Ölüm sonrası ne oluyor gizemi hakkında düşünceleriniz neler?

Tanrı'yı sorgulayan, bir zahmet Tanrı'yı kendisi ile ölçmesin. Tanrı'yi kendi ile ölçen de bir zahmet Tanrı'yı sorgulamasın.

Çapı bilmektir mevzu, sen ya da ben neyim?
 
Son düzenleme:
Dostum şunu diyorum senin doğruların burada geçerli sadece. Evrenin farklı bir yerinde bu dediğin geçerli olmayacağı gibi başka bir boyutta doğru bildiğin her şey yalan olabilir. Aslında yalan ve doğru kavramları sadece senin boyutunda olan kavramlar. En basitinden GTA oynarken öldürdüğün insanları düşün.

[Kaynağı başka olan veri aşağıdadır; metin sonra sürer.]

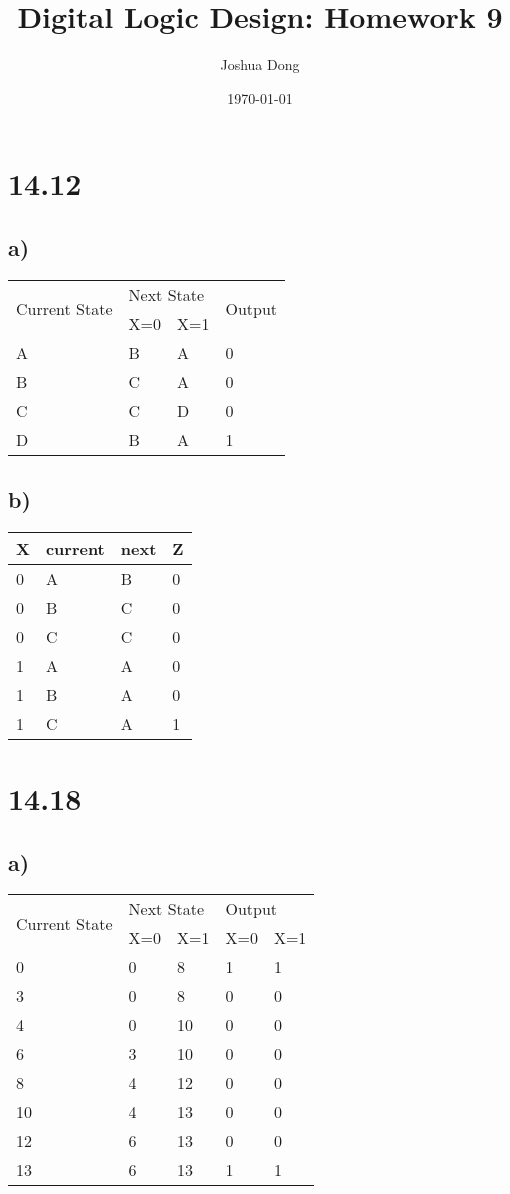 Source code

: \documentclass{article}
\begin{document}
\title{Digital Logic Design: Homework 9}
\author{Joshua Dong}
\date{\today}
\maketitle

\section{14.12}
\subsection{a)}
\begin{tabular}{l | l | l | l}
\multirow{2}{*}{Current State} & \multicolumn{2}{|l|}{Next State} & \multirow{2}{*}{Output} \\
                               & X=0            & X=1           &                         \\
\hline
A & B & A & 0 \\ %
B & C & A & 0 \\ %
C & C & D & 0 \\ %
D & B & A & 1 \\ %
\end{tabular}

\subsection{b)}
\begin{tabular}{l | l | l | l}
X & current & next & Z  \\
\hline
0 & A & B & 0 \\
0 & B & C & 0 \\
0 & C & C & 0 \\
1 & A & A & 0 \\
1 & B & A & 0 \\
1 & C & A & 1
\end{tabular}

\section{14.18}
\subsection{a)}
\begin{tabular}{l | l | l | l | l}
\multirow{2}{*}{Current State} & \multicolumn{2}{|l|}{Next State} & \multicolumn{2}{l}{Output} \\
                               & X=0            & X=1           & X=0          & X=1         \\
\hline
0  & 0  & 8  & 1 & 1 \\
3  & 0  & 8  & 0 & 0 \\
4  & 0  & 10 & 0 & 0 \\
6  & 3  & 10 & 0 & 0 \\
8  & 4  & 12 & 0 & 0 \\
10 & 4  & 13 & 0 & 0 \\
12 & 6  & 13 & 0 & 0 \\
13 & 6  & 13 & 1 & 1 \\
\end{tabular}
\end{document}
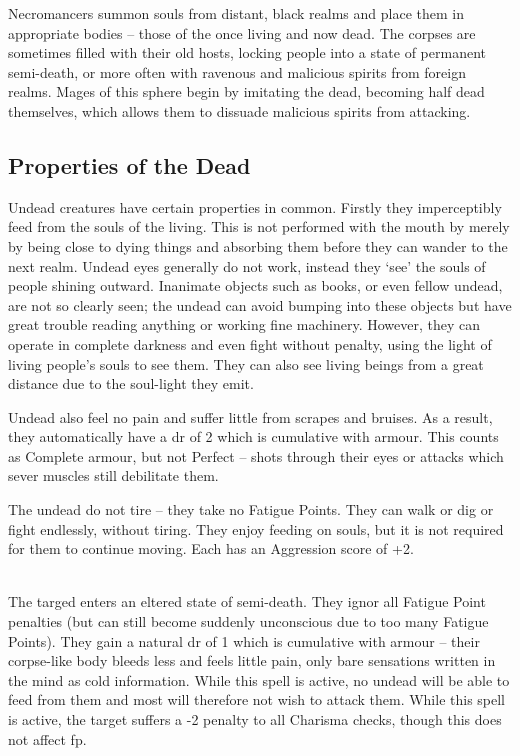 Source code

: \documentclass[titlepage,a4paper,openany]{book}
\begin{document}
\begin{multicols}{2}

Necromancers summon souls from distant, black realms and place them in appropriate bodies -- those of the once living and now dead. The corpses are sometimes filled with their old hosts, locking people into a state of permanent semi-death, or more often with ravenous and malicious spirits from foreign realms. Mages of this sphere begin by imitating the dead, becoming half dead themselves, which allows them to dissuade malicious spirits from attacking.

\subsection{Properties of the Dead}

Undead creatures have certain properties in common. Firstly they imperceptibly feed from the souls of the living. This is not performed with the mouth by merely by being close to dying things and absorbing them before they can wander to the next realm. Undead eyes generally do not work, instead they `see' the souls of people shining outward. Inanimate objects such as books, or even fellow undead, are not so clearly seen; the undead can avoid bumping into these objects but have great trouble reading anything or working fine machinery. However, they can operate in complete darkness and even fight without penalty, using the light of living people's souls to see them. They can also see living beings from a great distance due to the soul-light they emit.

Undead also feel no pain and suffer little from scrapes and bruises. As a result, they automatically have a \gls{dr} of 2 which is cumulative with armour. This counts as Complete armour, but not Perfect -- shots through their eyes or attacks which sever muscles still debilitate them.

The undead do not tire -- they take no Fatigue Points. They can walk or dig or fight endlessly, without tiring. They enjoy feeding on souls, but it is not required for them to continue moving. Each has an Aggression score of +2.

\spelllevel

\\
The targed enters an eltered state of semi-death. They ignor all Fatigue Point penalties (but can still become suddenly unconscious due to too many Fatigue Points). They gain a natural \gls{dr} of 1 which is cumulative with armour -- their corpse-like body bleeds less and feels little pain, only bare sensations written in the mind as cold information. While this spell is active, no undead will be able to feed from them and most will therefore not wish to attack them. While this spell is active, the target suffers a -2 penalty to all Charisma checks, though this does not affect \gls{fp}.


\end{multicols}
\end{document}
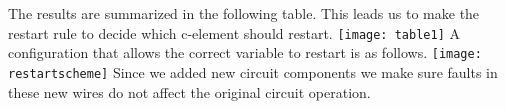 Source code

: \documentclass{article}
\begin{document}
\newline
The results are summarized in the following table.  
This leads us to make the restart rule to decide which c-element should restart.  \newline
\texttt{[image: table1]}
A configuration that allows the correct variable to restart is as follows. \newline
\texttt{[image: restartscheme]}
Since we added new circuit components we make sure faults in these new wires do not affect the original circuit operation.  

\end{document}
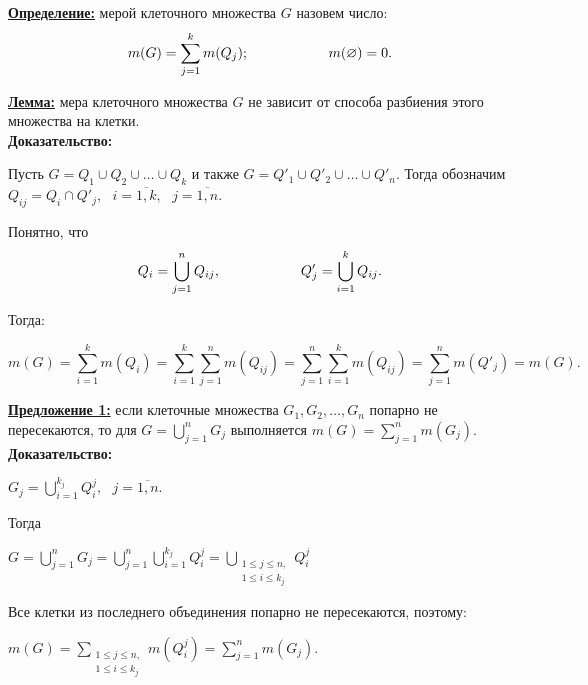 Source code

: \documentclass[a4paper,12pt]{article} %
\begin{document}
	\underline{\textbf{Определение:}} мерой клеточного множества $G$ назовем число:
	\begin{equation*}
		m(G) = \sum\limits_{j = 1}^{k} m(Q_j); \hspace{20mm} m(\varnothing) = 0.
	\end{equation*}
	
	\underline{\textbf{Лемма:}} мера клеточного множества $G$ не зависит от способа разбиения этого множества на клетки.\\
	
	\textbf{Доказательство:}
	
	Пусть $G = Q_1 \cup Q_2 \cup \ldots \cup Q_k$ и также $G = Q'_1 \cup Q'_2 \cup \ldots \cup Q'_n$. Тогда обозначим $Q_{ij} = Q_i \cap Q'_j, \text{ } i = \overline{1, k}, \text{ } j = \overline{1, n}.$
	
	Понятно, что 
	\begin{equation*}
		Q_i = \bigcup_{j = 1}^n Q_{ij}, \hspace{20mm} Q'_j = \bigcup_{i = 1}^k Q_{ij}.
	\end{equation*}
	
	Тогда:
	
	\begin{equation*}
		m(G) =  \sum\limits_{i = 1}^{k} m(Q_i) = \sum\limits_{i = 1}^{k} \sum\limits_{j = 1}^{n} m(Q_{ij}) = \sum\limits_{j = 1}^{n} \sum\limits_{i = 1}^{k} m(Q_{ij}) = \sum\limits_{j = 1}^{n} m(Q'_j) = m(G).
	\end{equation*}
	
	\underline{\textbf{Предложение 1:}} если клеточные множества $G_1, G_2, \ldots, G_n$ попарно не пересекаются, то для $G = \bigcup\limits_{j = 1}^n G_j$ выполняется $m(G) = \sum\limits_{j = 1}^n m(G_j)$.\\
	
	\textbf{Доказательство:}
	
	$G_j = \bigcup\limits_{i = 1}^{k_j} Q_i^j, \text{ } j = \overline{1, n}.$
	
	Тогда
	
	$G = \bigcup\limits_{j = 1}^n G_j = \bigcup\limits_{j = 1}^n \bigcup\limits_{i = 1}^{k_j} Q_i^j = \bigcup\limits_{\substack{1 \leqslant j \leqslant n,\\ 1\leqslant i \leqslant k_j}} Q_i^j$
	
	Все клетки из последнего объединения попарно не пересекаются, поэтому:
	
	$m(G) = \sum\limits_{\substack{1 \leqslant j \leqslant n,\\ 1\leqslant i \leqslant k_j}} m(Q_i^j) = \sum\limits_{j = 1}^n m(G_j)$.
	
\end{document}
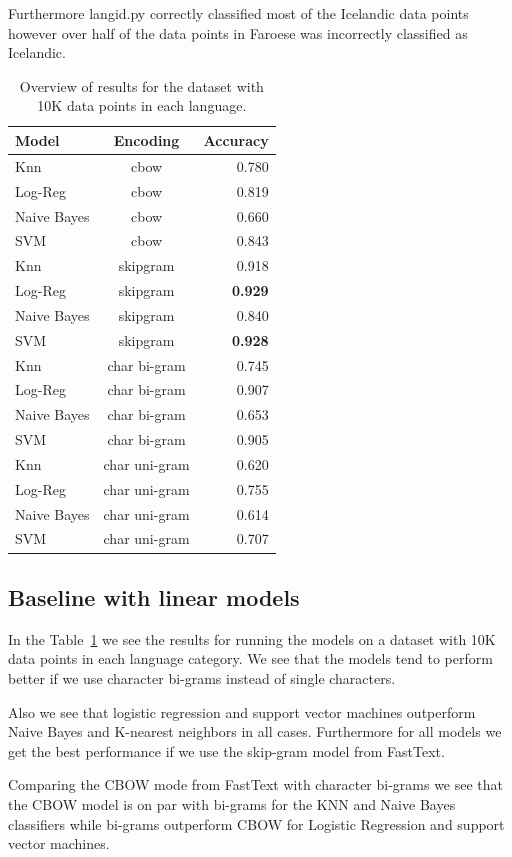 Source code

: Furthermore langid.py correctly classified most of the Icelandic data points however over half of the data points in Faroese was incorrectly classified as Icelandic.

\begin{table}
  \centering
  \begin{tabular}{ l | c | r }
    \hline
    Model               & Encoding  & Accuracy \\
    \hline
    Knn                 & cbow &  0.780\\
    Log-Reg             & cbow &  0.819\\
    Naive Bayes         & cbow &  0.660\\
    SVM                 & cbow &  0.843\\
    Knn                 & skipgram &  0.918\\
    Log-Reg             & skipgram &  \textbf{0.929}\\
    Naive Bayes         & skipgram &  0.840\\
    SVM                 & skipgram &  \textbf{0.928}\\
    Knn                 & char bi-gram  & 0.745\\
    Log-Reg             & char bi-gram  & 0.907\\
    Naive Bayes         & char bi-gram  & 0.653\\
    SVM                 & char bi-gram  & 0.905\\
    Knn                 & char uni-gram  & 0.620\\
    Log-Reg             & char uni-gram  & 0.755\\
    Naive Bayes         & char uni-gram  & 0.614\\
    SVM                 & char uni-gram  & 0.707\\
    \hline
  \end{tabular}
  \caption{Overview of results for the dataset with 10K data points in each language.}
  \label{baseline-results-10k}
\end{table}

\subsection{Baseline with linear models}

In the Table~\ref{baseline-results-10k} we see the results for running the models on a dataset with 10K data points in each language category. We see that the models tend to perform better if we use character bi-grams instead of single characters.

Also we see that logistic regression and support vector machines outperform Naive Bayes and K-nearest neighbors in all cases. Furthermore for all models we get the best performance if we use the skip-gram model from FastText.

Comparing the CBOW mode from FastText with character bi-grams we see that the CBOW model is on par with bi-grams for the KNN and Naive Bayes classifiers while bi-grams outperform  CBOW for Logistic Regression and support vector machines.

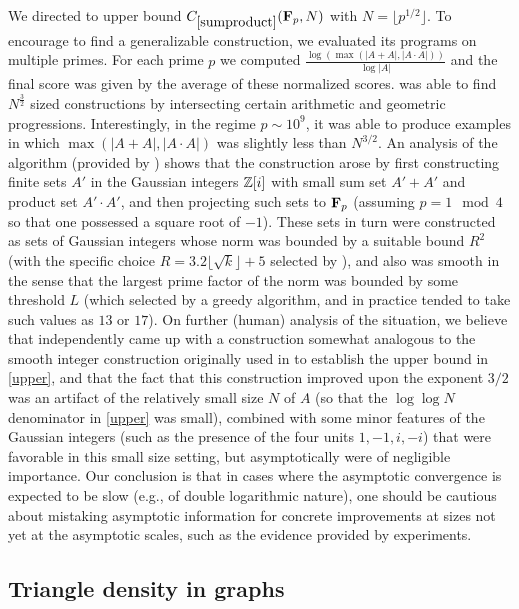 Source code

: We directed \AlphaEvolve to upper bound $C_{\ref{sumproduct}}(\F_p,N)$ with $N = \lfloor p^{1/2}\rfloor$.  To encourage \AlphaEvolve to find a generalizable construction, we evaluated its programs on multiple primes. For each prime $p$ we computed $\frac{\log \left(\max( |A+A|, |A \cdot A| )\right)}{\log |A|}$ and  the final score was given by the average of these normalized scores. \AlphaEvolve was able to find  $N^{\frac32}$ sized constructions by intersecting certain arithmetic and geometric progressions. Interestingly, in the regime $p \sim 10^9$, it was able to produce examples in which $\max(|A+A|, |A \cdot A|)$ was slightly less than $N^{3/2}$.  An analysis of the algorithm (provided by \DeepThink) shows that the construction arose by first constructing finite sets $A'$ in the Gaussian integers $\Z[i]$ with small sum set $A'+A'$ and product set $A' \cdot A'$, and then projecting such sets to $\F_p$ (assuming $p=1 \mod 4$ so that one possessed a square root of $-1$).  These sets in turn were constructed as sets of Gaussian integers whose norm was bounded by a suitable bound $R^2$ (with the specific choice $R = 3.2 \lfloor \sqrt{k}\rfloor + 5$ selected by \AlphaEvolve), and also was smooth in the sense that the largest prime factor of the norm was bounded by some threshold $L$ (which \AlphaEvolve selected by a greedy algorithm, and in practice tended to take such values as $13$ or $17$).  On further (human) analysis of the situation, we believe that \AlphaEvolve independently came up with a construction somewhat analogous to the smooth integer construction originally used in \cite{sum-product} to establish the upper bound in \eqref{upper}, and that the fact that this construction improved upon the exponent $3/2$ was an artifact of the relatively small size $N$ of $A$ (so that the $\log\log N$ denominator in \eqref{upper} was small), combined with some minor features of the Gaussian integers (such as the presence of the four units $1, -1, i, -i$) that were favorable in this small size setting, but asymptotically were of negligible importance.  Our conclusion is that in cases where the asymptotic convergence is expected to be slow (e.g., of double logarithmic nature), one should be cautious about 
mistaking asymptotic information for concrete improvements at sizes not yet at the asymptotic scales, such as the evidence provided by \AlphaEvolve experiments.


\subsection{Triangle density in graphs}
\label{triangledensity}

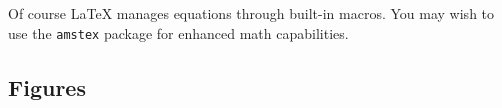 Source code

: \documentclass{ifacconf}
\begin{document}



Of course LaTeX manages equations through built-in macros. You may
wish to use the \texttt{amstex} package for enhanced math
capabilities.

\subsection{Figures}


\end{document}
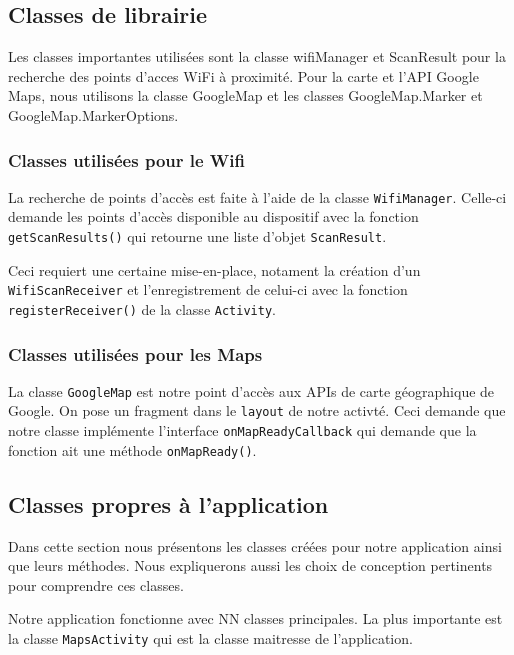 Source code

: \documentclass[12pt]{article}
\newcommand\code[1]{\texttt{#1}}
\begin{document}
\subsection{Classes de librairie}

	Les classes importantes utilisées sont la classe wifiManager et ScanResult
	pour la recherche des points d'acces WiFi à proximité.  Pour la carte et
	l'API Google Maps, nous utilisons la classe GoogleMap et les classes
	GoogleMap.Marker et GoogleMap.MarkerOptions.

\subsubsection{Classes utilisées pour le Wifi}

	La recherche de points d'accès est faite à l'aide de la classe
	\code{WifiManager}.  Celle-ci demande les points d'accès disponible au
	dispositif avec la fonction \code{getScanResults()} qui retourne une liste
	d'objet \code{ScanResult}.

	Ceci requiert une certaine mise-en-place, notament la création d'un
	\code{WifiScanReceiver} et l'enregistrement de celui-ci avec la fonction
	\code{registerReceiver()} de la classe \code{Activity}.

\subsubsection{Classes utilisées pour les Maps}

	La classe \code{GoogleMap} est notre point d'accès aux APIs de carte
	géographique de Google.  On pose un fragment dans le \code{layout} de notre
	activté.  Ceci demande que notre classe implémente l'interface
	\code{onMapReadyCallback} qui demande que la fonction ait une méthode
	\code{onMapReady()}.


\subsection{Classes propres à l'application}

	Dans cette section nous présentons les classes créées pour notre application
	ainsi que leurs méthodes.  Nous expliquerons aussi les choix de conception
	pertinents pour comprendre ces classes.

	Notre application fonctionne avec NN classes principales.  La plus
	importante est la classe \code{MapsActivity} qui est la classe maitresse de
	l'application.
\end{document}
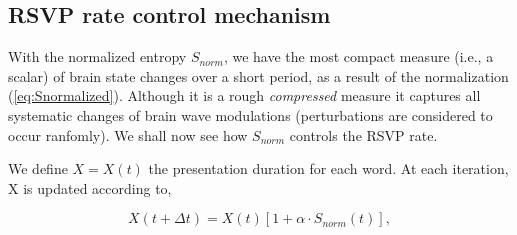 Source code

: 


\subsection{RSVP rate control mechanism}
With the normalized entropy $S_{norm}$, we have the most compact measure (i.e., a scalar) of brain state changes over a short period, as a result of the normalization (\ref{eq:Snormalized}). Although it is a rough {\it compressed} measure it captures all systematic changes of brain wave modulations (perturbations are considered to occur ranfomly). We shall now see how $S_{norm}$ controls the RSVP rate. 

We define $X = X(t)$ the presentation duration for each word. At each iteration, X is updated according to,

\begin{equation}
X(t+\Delta t) = X(t) \left[1 + \alpha \cdot S_{norm}(t)\right],
\label{eq:RateChange}
\end{equation}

Belki de o NPC'ler de bulundukları gezegenin bir yazılımcı tarafından değil de milyarlarca yıllık süreçte oluştuğunu düşünüyordur. Umarım demek istediğimi anlamışsındır. Bilime inanıyorum fakat benim için her şeyi açıklayan bir olgu değil. Asla da olamayacak gibi.
Demek istediğini anladım da örnek hatalı.. Bir yazılım, kendisine verilen yetkinin dışına çıkamaz. Yani yapay zeka dünyayı hiçbir zaman ele geçiremeyecek. :D

Velhasıl kelam, yani sen bizi yazılım olarak görüyorsan, Tanrı varlığına inanıyorsun demektir.

Eğer farklı boyutlardan bahsedecek isek, bilincimiz ve yaşam süremiz kozmik ölçekte neredeyse yer kaplamaz. Bu yüzden bilincimizin farklı boyutlarda oluşma olasılığı mevcuttur.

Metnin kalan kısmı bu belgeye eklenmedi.